Goodreads Reading Challenge: Update

It’s the middle of April, and I am behind schedule by 5 books. I’m not pleased with this because I’m not sure I’ll be able to catch up at this rate, but I’m also not giving up hope either. So far, like the normal train of my thoughts, the books I have read this year are an eclectic hodge podge.

  • A Storm of Swords by George R.R. Martin
    • I am now about halfway through A Feast for Crows. Martin tells a good yarn!
  • Let’s Pretend This Never Happened by Jenny Lawson
    • I laughed so hard when I was reading this book, which I mostly read in various coffee shops while on vacation. I’m sure people thought I was weird.

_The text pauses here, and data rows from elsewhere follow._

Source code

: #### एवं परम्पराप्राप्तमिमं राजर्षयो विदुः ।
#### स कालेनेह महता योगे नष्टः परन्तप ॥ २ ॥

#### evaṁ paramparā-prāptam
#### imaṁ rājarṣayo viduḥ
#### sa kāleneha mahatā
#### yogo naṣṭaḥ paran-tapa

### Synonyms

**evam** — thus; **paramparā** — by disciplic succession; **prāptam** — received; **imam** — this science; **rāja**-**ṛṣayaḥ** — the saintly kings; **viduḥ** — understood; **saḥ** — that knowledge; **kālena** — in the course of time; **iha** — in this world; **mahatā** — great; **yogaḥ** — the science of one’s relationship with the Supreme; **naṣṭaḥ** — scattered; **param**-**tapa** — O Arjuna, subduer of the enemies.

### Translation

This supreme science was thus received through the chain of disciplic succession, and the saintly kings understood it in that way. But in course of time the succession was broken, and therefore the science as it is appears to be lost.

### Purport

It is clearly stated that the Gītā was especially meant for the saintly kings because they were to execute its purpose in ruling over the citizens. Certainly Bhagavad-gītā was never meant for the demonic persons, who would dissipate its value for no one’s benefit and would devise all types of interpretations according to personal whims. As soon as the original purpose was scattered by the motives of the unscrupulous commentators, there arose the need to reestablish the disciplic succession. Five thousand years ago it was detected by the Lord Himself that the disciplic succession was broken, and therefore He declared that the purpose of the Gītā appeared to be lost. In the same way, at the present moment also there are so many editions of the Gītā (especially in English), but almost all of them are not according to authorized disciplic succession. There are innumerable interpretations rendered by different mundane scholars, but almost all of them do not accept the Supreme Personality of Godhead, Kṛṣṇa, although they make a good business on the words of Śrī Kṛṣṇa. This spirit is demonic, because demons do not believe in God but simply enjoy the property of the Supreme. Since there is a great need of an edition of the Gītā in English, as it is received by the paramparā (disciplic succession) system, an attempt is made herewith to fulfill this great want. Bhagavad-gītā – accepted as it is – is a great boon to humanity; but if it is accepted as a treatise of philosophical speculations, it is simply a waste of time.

  • Forever by Chanda Hahn
    • Finally wrapped up this YA series!
  • A Wizard of Earthsea by Ursula K. Le Guin
    • Recommended during my thesis courses. I thought it was great!
  • The Way of Shadows by Brent Weeks
    • Also recommended during my thesis courses since I have an assassin character and this book revolves around special assassins (called “wetboys” in Weeks’ world). This was a good read but also a difficult one. Like Martin, Weeks doesn’t shy away from the gritty reality of human nature.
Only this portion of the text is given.